On-Demand Shared GraphQL Subscriptions with RxJS

Ghislain Thau

GraphQL has native support for subscriptions as schema operations. GraphQL subscriptions allow to receive continuous updates, usually implemented using a persistent WebSocket connection or Server-Sent Events.

Ideally, we want subscriptions to be stateless and independent for every subscriber: when a subscriber subscribes to an entity, this subscription is independent of any other subscription and can be handled by any instance of our GraphQL server. This is the case when the entity subscribed to is “simple” and processing updates is trivial: for example, we receive events from a pubsub provider/message queue (e.g. Redis, Nats.io, etc.) in the form { type: update, entityId: xyz }. In this case, our subscription handler can simply subscribe to these events, filter on the requested entityId, and forward those events (maybe a bit processed) to the subscriber.

However, this ideal scenario is not always possible. We might have “complex” entities we want to subscribe to, e.g. views that are aggregates of data over several data sources. The view might be expensive to fetch and subscribing to the view’s content updates might involve subscribing to multiple events and performing expensive processing and/or additional fetching in order to compute the updates and send them to the subscriber.

In this case, if multiple subscribers subscribe to the same view, the events’ processing, additional fetching, and computing would have to be done for each subscriber, which will lead to performance issues as the number of subscribers increases.

In this article, we’ll show how we can improve this use case by sharing the subscriptions’ sources and also perform their side-effect processing only when there are subscribers.

The solution uses RxJS, a library for Reactive Functional Programming, it is based on the Observer pattern and provides a wide range of functions to deal with streams of events in a declarative way.

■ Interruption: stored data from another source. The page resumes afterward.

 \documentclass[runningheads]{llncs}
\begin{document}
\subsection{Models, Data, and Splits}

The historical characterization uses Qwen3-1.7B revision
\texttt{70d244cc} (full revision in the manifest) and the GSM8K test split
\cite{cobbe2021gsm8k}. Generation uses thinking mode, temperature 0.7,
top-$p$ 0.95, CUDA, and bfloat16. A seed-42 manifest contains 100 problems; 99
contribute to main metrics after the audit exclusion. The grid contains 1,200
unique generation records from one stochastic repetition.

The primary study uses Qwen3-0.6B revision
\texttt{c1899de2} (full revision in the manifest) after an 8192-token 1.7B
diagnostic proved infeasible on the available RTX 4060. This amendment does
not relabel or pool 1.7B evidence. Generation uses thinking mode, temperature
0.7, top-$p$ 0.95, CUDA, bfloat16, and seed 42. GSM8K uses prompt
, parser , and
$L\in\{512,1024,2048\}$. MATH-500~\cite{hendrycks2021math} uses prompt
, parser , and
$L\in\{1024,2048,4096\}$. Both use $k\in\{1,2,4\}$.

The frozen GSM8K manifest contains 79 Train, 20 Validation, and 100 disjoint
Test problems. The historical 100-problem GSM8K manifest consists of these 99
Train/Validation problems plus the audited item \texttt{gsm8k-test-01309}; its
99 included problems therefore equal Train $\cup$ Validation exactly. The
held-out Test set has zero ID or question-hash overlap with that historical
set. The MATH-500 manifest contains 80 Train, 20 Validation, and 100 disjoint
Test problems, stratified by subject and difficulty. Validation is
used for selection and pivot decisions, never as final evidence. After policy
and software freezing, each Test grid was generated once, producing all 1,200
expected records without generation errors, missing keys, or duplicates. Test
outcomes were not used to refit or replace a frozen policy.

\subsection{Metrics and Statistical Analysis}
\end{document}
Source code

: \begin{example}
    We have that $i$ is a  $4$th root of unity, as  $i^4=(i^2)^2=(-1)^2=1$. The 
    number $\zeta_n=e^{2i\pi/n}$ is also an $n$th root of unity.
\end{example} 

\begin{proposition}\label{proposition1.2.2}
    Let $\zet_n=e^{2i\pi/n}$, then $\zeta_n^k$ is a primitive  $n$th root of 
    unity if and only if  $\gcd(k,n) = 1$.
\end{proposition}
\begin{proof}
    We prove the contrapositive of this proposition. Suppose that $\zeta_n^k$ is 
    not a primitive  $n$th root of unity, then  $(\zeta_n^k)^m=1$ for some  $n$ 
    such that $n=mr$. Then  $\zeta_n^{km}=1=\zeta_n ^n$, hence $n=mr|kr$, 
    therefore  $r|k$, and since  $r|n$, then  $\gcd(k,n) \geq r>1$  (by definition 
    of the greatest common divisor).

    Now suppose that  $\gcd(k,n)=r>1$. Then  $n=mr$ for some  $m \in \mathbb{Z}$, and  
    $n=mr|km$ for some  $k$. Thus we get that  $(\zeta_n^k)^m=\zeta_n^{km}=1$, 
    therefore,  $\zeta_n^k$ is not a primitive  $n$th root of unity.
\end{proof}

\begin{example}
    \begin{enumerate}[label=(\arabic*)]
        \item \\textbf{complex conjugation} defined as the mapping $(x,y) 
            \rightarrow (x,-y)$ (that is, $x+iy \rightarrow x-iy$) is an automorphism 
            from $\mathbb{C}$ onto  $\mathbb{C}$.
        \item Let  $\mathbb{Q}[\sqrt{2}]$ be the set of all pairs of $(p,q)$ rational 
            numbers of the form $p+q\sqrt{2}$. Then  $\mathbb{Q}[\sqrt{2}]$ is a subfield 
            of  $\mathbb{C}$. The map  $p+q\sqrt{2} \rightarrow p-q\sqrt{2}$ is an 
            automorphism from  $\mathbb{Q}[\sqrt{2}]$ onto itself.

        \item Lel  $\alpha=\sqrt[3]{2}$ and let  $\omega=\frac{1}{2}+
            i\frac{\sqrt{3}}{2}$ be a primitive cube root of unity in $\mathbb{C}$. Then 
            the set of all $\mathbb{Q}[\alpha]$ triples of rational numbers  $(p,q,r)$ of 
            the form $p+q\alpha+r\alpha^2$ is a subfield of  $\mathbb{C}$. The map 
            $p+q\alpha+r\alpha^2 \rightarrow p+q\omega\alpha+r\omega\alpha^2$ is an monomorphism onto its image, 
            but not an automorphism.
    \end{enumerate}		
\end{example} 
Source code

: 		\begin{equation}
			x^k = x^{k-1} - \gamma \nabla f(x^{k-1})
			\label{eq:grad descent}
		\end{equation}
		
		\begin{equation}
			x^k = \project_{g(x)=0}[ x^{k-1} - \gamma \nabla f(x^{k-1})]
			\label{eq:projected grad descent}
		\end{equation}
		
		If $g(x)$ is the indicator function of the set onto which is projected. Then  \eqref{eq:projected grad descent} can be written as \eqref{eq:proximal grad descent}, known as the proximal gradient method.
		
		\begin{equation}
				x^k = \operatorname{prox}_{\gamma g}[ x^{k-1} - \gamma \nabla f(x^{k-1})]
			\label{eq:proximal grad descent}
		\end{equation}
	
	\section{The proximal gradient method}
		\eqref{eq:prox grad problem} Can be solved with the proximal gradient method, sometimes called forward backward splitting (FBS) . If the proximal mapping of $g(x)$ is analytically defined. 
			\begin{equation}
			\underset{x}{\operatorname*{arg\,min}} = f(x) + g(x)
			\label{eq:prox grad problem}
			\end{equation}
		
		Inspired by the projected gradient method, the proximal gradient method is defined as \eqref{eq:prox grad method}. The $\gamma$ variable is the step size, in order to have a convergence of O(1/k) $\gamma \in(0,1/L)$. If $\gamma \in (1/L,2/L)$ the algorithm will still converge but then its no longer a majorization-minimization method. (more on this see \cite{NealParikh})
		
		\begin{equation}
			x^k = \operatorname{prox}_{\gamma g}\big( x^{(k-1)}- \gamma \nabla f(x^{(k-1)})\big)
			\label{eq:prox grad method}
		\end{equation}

Mutualizing the Subscription’s Work

If the subscription is independent of the subscriber (e.g. the logged-in user) and only dependent upon the view, then we can mutualize the events’ listening, buffering, processing, additional fetching, and computing required to update the view. This work can be done once and the result delivered to each subscriber.

A Solution

A Simple Example to Illustrate the Solution

In the following lines, we’ll use a very simplified example in order to present the solution: a GraphQL subscription that produces sequential integers. Then we’ll apply the solution to a more complex real-life example.

The solution to the simple example is implemented in this repository.

Using RxJS Multicasting Capabilities

By default observables are lazy and cold, meaning their side-effect are run only when a subscriber subscribes to the observable. Furthermore, for every subscriber, the observable pipeline is executed.

In the following example, the http query will be executed twice: query$ is a cold observable, no side-effect happens until a subscriber subscribes to it. When a second subscriber subscribes, the observable side-effect is re-executed.

const query$ = httpClient.get('/path/to/some/resource')
query$.subscribe(console.log)
query$.subscribe(console.log)

This is in opposition to Promises which are eager and hot: in this example the http query is executed only once.

const queryPromise = fetch('/path/to/some/resource')
queryPromise.then(console.log)
queryPromise.then(console.log)

However, RxJS has multicasting capabilities to turn cold observables into hot observables. Using RxJS’s multicasting operators, we can create observable pipelines which are shared: their side-effect is triggered when the first subscriber subscribes to it and when more than one subscriber subscribes, the pipeline is executed only once and the emitted value is passed to all subscribers.

Let’s see an example:

import { interval } from 'rxjs'
 
const obs$ = interval(1000) // observable emitting 0, 1, 2, ... every second
obs$.subscribe(console.log) // prints 0, 1, 2, ...
 
setTimeout(() => obs$.subscribe(console.log), 3000) // after 3 seconds, prints 0, 1, 2, ...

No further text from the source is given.